## What needs to be done
Among the entries below, how many lines contain the string "above"? Only the number, please.

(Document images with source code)
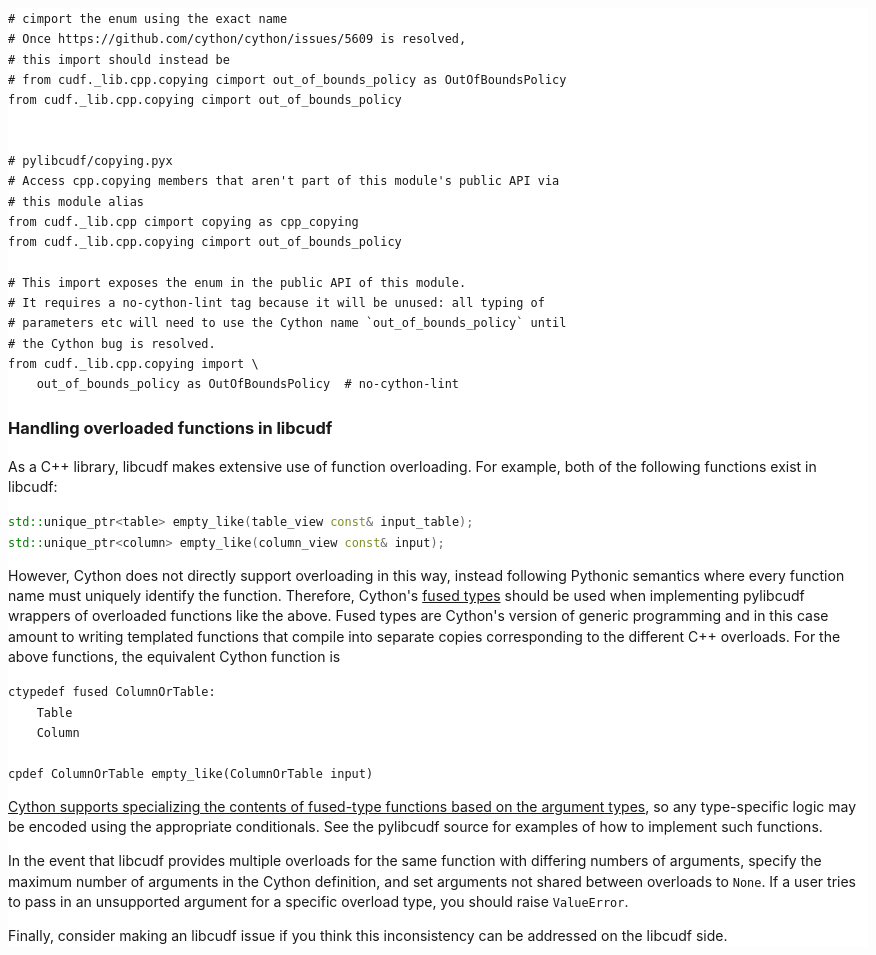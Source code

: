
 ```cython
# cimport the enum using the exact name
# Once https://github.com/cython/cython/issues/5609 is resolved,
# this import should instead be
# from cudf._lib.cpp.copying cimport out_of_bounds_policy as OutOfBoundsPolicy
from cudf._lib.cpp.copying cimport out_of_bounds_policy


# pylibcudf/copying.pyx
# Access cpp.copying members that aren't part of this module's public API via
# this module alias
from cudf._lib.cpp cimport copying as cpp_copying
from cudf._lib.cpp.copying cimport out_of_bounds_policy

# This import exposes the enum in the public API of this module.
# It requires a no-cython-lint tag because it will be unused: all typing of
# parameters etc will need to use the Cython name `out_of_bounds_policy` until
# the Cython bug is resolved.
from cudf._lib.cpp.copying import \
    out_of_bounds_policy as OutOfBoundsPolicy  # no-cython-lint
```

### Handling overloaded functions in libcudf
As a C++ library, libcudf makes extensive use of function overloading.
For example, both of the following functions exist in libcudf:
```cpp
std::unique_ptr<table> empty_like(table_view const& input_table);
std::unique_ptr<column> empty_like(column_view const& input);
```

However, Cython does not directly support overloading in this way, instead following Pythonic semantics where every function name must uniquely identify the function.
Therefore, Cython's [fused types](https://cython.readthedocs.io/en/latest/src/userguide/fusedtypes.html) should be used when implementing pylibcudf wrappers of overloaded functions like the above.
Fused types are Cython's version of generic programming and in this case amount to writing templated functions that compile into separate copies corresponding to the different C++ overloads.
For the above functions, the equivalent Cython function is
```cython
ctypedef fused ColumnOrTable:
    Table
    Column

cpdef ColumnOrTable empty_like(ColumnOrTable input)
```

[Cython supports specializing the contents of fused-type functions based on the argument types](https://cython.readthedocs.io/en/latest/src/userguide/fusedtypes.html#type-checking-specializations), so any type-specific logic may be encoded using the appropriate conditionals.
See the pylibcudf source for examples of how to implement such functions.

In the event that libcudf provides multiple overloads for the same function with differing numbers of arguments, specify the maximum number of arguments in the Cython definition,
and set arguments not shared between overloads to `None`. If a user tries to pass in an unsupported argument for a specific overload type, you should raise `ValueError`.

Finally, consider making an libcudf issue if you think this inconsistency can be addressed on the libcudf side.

## Task answer
2